Old Testament

Jesus on Every Page

As we’ve been working our way through the book of Acts, we’re seeing that the message of evangelists like Philip and Apostles like Paul can be summed up by the words ‘Jesus Christ’. All they had from which to preach Christ was the Old Testament, but they had no problem doing so.

Given the fact that we can be a lot slower to see Jesus in the Old Testament, one recommended resource on the topic is Jesus on Every Page by David Murray. Here’s a review of the book written by Stephen in 2013 for the Messenger Magazine:

Every so often a book comes along that before even finishing it I start trying to think how I can persuade everyone I know to read it. Last year it was Rosaria Butterfield's The Secret Thoughts of an Unexpected Convert. A few years before that it was Michael LeFebvre's Singing the Songs of Jesus. This year it's David Murray's Jesus on Every Page. As RPCNA pastor Barry York writes in the midst of pages of glowing endorsements: 'If you heard that archaeologists had discovered a genuine book with pictures of Jesus’ life, a diary of his thoughts, and further explanation of his ministry, would you not yearn to have that book in your hands? If you have the Old Testament, you do!'.

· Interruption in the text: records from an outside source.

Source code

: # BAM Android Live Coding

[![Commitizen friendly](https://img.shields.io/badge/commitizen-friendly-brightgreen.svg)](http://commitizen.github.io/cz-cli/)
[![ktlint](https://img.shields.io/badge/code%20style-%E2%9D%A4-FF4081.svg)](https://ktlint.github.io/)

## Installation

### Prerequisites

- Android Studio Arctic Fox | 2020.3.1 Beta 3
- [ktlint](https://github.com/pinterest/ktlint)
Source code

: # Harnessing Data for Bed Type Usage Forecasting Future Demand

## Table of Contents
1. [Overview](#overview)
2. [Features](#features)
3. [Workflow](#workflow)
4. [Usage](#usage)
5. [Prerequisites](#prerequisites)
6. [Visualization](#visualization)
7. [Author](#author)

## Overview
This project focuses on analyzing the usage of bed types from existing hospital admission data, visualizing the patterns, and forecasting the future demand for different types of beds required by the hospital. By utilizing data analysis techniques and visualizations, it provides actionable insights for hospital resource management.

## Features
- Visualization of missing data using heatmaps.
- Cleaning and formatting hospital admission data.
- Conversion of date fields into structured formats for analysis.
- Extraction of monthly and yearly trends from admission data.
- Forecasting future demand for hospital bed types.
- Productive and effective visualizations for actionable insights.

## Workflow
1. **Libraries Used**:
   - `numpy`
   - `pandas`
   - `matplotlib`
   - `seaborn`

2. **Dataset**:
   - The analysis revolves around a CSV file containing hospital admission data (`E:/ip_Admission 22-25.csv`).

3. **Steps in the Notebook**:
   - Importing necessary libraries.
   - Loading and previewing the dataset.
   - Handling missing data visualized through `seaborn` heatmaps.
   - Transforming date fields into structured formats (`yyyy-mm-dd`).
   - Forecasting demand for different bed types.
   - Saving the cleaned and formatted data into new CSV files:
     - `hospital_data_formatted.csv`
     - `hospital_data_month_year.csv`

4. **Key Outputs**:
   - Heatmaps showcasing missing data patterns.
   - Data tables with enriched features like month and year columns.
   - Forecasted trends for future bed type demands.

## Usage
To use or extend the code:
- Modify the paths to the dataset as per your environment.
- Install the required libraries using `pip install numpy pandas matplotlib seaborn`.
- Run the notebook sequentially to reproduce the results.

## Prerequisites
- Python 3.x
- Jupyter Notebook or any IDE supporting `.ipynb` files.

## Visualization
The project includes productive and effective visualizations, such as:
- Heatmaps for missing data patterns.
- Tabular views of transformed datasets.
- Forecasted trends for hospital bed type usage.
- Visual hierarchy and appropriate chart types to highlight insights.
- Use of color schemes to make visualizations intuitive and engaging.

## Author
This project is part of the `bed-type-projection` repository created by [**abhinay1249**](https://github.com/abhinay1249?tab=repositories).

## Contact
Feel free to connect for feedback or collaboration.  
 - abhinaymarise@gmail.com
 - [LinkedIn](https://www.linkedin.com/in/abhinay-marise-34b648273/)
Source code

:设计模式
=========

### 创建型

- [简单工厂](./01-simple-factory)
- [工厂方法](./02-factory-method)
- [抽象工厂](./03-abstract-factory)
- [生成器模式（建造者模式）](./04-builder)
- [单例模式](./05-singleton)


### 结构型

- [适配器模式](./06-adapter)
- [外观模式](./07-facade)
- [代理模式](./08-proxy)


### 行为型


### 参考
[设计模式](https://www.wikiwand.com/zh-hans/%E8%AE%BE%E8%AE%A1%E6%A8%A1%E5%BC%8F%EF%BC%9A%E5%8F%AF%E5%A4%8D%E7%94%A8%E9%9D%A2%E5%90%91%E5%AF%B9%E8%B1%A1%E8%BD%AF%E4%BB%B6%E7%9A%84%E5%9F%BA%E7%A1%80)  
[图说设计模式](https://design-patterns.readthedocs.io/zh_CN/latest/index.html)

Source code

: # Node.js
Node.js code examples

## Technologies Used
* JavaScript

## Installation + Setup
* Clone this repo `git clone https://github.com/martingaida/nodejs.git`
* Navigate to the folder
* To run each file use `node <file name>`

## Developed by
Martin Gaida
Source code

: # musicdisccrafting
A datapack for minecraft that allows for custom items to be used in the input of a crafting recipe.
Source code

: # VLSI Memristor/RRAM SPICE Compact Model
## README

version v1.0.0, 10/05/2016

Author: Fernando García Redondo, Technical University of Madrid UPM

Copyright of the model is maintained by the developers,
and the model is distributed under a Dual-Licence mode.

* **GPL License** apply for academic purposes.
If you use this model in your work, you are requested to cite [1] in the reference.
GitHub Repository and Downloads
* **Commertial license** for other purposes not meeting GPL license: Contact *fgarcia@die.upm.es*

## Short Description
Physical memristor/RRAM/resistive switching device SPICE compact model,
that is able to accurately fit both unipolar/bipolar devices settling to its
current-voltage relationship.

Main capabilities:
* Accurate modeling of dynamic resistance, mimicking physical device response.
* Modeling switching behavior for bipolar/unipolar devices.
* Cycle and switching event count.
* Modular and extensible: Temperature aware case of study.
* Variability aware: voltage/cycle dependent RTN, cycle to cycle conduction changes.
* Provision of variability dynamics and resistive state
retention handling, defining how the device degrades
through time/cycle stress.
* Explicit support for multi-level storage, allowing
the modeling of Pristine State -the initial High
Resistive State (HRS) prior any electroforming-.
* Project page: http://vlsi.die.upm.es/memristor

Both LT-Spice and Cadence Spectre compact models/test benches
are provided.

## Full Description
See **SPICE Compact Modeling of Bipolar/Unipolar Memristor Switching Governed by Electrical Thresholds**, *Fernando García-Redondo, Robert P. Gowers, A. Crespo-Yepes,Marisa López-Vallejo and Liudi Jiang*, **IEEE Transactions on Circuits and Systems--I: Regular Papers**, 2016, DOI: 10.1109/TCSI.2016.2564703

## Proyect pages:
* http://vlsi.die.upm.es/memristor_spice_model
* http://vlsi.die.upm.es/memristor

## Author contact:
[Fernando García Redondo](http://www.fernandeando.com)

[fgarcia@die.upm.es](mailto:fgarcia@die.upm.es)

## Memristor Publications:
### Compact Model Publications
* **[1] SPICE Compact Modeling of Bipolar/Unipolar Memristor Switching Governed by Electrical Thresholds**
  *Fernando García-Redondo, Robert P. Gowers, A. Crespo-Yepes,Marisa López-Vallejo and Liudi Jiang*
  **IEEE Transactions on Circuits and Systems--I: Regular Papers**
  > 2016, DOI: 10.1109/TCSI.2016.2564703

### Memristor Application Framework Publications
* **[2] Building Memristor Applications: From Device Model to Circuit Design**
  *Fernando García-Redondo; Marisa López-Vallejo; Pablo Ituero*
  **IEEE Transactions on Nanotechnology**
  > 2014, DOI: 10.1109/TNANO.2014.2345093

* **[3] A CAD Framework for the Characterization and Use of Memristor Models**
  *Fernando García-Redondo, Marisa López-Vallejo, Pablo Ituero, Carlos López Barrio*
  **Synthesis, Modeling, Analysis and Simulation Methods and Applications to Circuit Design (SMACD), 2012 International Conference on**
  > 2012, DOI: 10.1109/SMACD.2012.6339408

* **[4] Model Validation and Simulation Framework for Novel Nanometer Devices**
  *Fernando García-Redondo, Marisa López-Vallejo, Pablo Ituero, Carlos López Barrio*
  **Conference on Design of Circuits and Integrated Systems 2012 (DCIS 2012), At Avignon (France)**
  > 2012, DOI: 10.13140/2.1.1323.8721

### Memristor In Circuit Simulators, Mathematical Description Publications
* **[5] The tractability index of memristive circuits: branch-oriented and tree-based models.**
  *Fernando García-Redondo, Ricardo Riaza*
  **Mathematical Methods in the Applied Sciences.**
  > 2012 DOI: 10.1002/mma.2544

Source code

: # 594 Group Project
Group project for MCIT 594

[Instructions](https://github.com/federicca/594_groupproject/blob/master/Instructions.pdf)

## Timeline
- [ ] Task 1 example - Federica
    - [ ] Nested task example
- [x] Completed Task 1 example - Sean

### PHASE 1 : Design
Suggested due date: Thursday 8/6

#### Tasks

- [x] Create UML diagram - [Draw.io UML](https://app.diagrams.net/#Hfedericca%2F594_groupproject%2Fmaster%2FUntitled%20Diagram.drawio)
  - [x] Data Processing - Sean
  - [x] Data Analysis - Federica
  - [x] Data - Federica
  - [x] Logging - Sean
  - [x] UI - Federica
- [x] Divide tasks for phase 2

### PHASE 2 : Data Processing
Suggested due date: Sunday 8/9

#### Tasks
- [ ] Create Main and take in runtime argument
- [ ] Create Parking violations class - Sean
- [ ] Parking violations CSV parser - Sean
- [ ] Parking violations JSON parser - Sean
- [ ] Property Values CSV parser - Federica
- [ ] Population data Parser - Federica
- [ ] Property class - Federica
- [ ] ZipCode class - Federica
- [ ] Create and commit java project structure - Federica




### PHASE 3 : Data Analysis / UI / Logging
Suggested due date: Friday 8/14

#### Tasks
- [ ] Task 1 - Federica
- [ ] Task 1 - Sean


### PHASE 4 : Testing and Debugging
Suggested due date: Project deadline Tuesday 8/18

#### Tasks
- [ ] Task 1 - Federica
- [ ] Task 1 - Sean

The problem the book seeks to tackle is that 'Christians seem to have forgotten that the Old Testament has everything to do with Jesus Christ'. Surveys show that the ratio of Old Testament to New Testament sermons is 1 to 10. Yet even if we sit under a balanced mix of preaching and even if we diligently read as much or more of the Old Testament as we do of the New, we can often fail to see how it relates to Jesus. Occasionally we might come across prophecies or appearances which are pretty clear, but we're far from seeing Jesus on Every Page.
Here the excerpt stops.